スターティングオーダー
「じゃあ、行きますよ。広田さん」
悟は大きく振りかぶって、捕手広田に球を投げ込んだ。広田はその球を受けそこない、大きく後ろに逸らしてしまう。
「いったー。おい、井口もっと抜いて投げろよ~」
やはり広田は捕手としての技術は半人前だ。捕手はただ単に投手の球を取れればいいというものではない。まずはどのグローブにも芯というものがある。その芯で球を捕らないと、球を捕った時バスっと弱弱しい音になって投手の気分に作用してしまうことがある。さらに速球投手などの場合その芯を外してしまうと突き指や捕手自身の怪我にもつながる。
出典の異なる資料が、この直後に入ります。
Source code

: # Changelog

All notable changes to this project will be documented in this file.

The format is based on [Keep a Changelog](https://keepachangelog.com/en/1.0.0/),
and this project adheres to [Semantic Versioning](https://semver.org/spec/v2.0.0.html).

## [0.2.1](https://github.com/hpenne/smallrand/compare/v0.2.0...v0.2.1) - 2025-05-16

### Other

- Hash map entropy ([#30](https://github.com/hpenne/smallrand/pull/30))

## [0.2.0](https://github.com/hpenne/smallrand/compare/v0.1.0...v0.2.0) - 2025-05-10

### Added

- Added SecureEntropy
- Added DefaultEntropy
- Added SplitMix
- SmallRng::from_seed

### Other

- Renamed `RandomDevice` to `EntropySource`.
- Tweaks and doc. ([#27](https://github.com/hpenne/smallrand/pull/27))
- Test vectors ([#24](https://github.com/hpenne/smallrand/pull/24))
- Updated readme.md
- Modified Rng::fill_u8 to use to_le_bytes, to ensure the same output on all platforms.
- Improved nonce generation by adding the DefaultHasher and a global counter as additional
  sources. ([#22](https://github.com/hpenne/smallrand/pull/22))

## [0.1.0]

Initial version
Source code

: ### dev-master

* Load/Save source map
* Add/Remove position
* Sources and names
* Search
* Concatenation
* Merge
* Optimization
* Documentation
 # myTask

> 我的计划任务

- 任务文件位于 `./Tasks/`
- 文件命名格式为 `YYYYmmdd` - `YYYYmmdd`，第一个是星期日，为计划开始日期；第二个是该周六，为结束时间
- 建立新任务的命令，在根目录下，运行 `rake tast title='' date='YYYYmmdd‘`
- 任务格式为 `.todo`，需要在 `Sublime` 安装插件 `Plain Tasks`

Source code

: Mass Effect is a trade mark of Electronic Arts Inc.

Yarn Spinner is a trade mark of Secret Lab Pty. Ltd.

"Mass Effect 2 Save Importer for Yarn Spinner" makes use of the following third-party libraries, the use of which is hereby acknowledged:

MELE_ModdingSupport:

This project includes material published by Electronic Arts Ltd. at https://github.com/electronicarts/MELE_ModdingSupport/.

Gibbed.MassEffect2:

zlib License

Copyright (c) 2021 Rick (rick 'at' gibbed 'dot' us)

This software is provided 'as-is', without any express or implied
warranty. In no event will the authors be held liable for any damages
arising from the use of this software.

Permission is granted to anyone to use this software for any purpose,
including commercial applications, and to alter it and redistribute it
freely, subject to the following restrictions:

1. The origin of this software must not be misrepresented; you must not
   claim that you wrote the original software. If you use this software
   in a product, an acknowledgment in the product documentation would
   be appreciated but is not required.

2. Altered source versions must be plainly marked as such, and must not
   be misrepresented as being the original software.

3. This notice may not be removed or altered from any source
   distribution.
また広田はボールを捕る時腕を伸ばして捕るのがくせになっているようだ。悪いとは言わないが、腕を伸ばすと外部の力に作用しやすく、球を捕った瞬間その威力にグローブが動いてしまう。これが下手な審判だとストライク、ボールの判定にまで作用してしまう。特に悟のようなサウスポーだとその影響を大きく受けてしまう。サウスポーは無意識に対角線に球道がいくのでキャッチングとしての技術がどうしても左右されてしまう。つまり広田のままでは悟は使用できないという事態になってしまう。
「はい、集合!!」
全員が明日の東京鉄園戦に向け、シートノックをしている最中春名は選手全員をベンチ前に招集した。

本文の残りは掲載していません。